Set down each record exactly as written.

Supplied data START

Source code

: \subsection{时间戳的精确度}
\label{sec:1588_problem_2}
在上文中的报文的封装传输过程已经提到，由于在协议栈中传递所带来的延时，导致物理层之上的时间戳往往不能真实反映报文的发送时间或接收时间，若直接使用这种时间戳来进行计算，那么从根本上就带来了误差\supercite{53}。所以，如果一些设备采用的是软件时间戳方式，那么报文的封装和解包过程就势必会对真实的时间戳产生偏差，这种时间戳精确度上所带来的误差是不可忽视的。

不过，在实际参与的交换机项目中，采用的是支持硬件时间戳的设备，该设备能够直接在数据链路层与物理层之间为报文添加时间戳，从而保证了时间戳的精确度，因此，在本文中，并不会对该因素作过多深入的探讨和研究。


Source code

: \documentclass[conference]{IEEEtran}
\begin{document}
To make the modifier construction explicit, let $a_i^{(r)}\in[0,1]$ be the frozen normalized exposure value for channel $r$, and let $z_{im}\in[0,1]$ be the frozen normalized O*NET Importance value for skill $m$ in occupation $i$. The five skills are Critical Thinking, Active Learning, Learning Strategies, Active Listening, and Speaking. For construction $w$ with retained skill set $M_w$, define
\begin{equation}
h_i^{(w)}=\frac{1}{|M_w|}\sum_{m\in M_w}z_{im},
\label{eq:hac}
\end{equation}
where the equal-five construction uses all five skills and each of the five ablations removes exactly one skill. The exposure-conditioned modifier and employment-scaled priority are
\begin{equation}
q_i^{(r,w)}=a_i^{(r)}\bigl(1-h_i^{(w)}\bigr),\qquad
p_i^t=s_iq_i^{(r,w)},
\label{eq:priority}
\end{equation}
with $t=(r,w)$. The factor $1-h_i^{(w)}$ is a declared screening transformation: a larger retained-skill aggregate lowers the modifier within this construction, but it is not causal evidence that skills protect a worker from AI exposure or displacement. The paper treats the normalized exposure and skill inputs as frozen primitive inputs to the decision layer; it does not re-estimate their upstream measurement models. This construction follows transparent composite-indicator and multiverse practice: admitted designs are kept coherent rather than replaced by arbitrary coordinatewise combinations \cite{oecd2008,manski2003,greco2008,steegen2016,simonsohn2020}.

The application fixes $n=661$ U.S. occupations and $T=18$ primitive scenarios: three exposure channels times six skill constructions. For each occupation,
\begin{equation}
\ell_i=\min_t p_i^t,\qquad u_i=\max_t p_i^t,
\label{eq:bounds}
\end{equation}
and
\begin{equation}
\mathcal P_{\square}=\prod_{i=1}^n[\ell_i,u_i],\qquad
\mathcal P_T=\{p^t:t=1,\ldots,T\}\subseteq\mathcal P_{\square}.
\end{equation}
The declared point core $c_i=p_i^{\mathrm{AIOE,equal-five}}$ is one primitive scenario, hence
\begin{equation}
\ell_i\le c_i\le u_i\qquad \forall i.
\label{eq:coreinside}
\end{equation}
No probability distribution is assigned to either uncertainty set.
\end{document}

Supplied data END

_Exercise result_
Source code

: \subsection{时间戳的精确度}
\label{sec:1588_problem_2}
在上文中的报文的封装传输过程已经提到，由于在协议栈中传递所带来的延时，导致物理层之上的时间戳往往不能真实反映报文的发送时间或接收时间，若直接使用这种时间戳来进行计算，那么从根本上就带来了误差\supercite{53}。所以，如果一些设备采用的是软件时间戳方式，那么报文的封装和解包过程就势必会对真实的时间戳产生偏差，这种时间戳精确度上所带来的误差是不可忽视的。

不过，在实际参与的交换机项目中，采用的是支持硬件时间戳的设备，该设备能够直接在数据链路层与物理层之间为报文添加时间戳，从而保证了时间戳的精确度，因此，在本文中，并不会对该因素作过多深入的探讨和研究。


Source code

: \documentclass[conference]{IEEEtran}
\begin{document}
To make the modifier construction explicit, let $a_i^{(r)}\in[0,1]$ be the frozen normalized exposure value for channel $r$, and let $z_{im}\in[0,1]$ be the frozen normalized O*NET Importance value for skill $m$ in occupation $i$. The five skills are Critical Thinking, Active Learning, Learning Strategies, Active Listening, and Speaking. For construction $w$ with retained skill set $M_w$, define
\begin{equation}
h_i^{(w)}=\frac{1}{|M_w|}\sum_{m\in M_w}z_{im},
\label{eq:hac}
\end{equation}
where the equal-five construction uses all five skills and each of the five ablations removes exactly one skill. The exposure-conditioned modifier and employment-scaled priority are
\begin{equation}
q_i^{(r,w)}=a_i^{(r)}\bigl(1-h_i^{(w)}\bigr),\qquad
p_i^t=s_iq_i^{(r,w)},
\label{eq:priority}
\end{equation}
with $t=(r,w)$. The factor $1-h_i^{(w)}$ is a declared screening transformation: a larger retained-skill aggregate lowers the modifier within this construction, but it is not causal evidence that skills protect a worker from AI exposure or displacement. The paper treats the normalized exposure and skill inputs as frozen primitive inputs to the decision layer; it does not re-estimate their upstream measurement models. This construction follows transparent composite-indicator and multiverse practice: admitted designs are kept coherent rather than replaced by arbitrary coordinatewise combinations \cite{oecd2008,manski2003,greco2008,steegen2016,simonsohn2020}.

The application fixes $n=661$ U.S. occupations and $T=18$ primitive scenarios: three exposure channels times six skill constructions. For each occupation,
\begin{equation}
\ell_i=\min_t p_i^t,\qquad u_i=\max_t p_i^t,
\label{eq:bounds}
\end{equation}
and
\begin{equation}
\mathcal P_{\square}=\prod_{i=1}^n[\ell_i,u_i],\qquad
\mathcal P_T=\{p^t:t=1,\ldots,T\}\subseteq\mathcal P_{\square}.
\end{equation}
The declared point core $c_i=p_i^{\mathrm{AIOE,equal-five}}$ is one primitive scenario, hence
\begin{equation}
\ell_i\le c_i\le u_i\qquad \forall i.
\label{eq:coreinside}
\end{equation}
No probability distribution is assigned to either uncertainty set.
\end{document}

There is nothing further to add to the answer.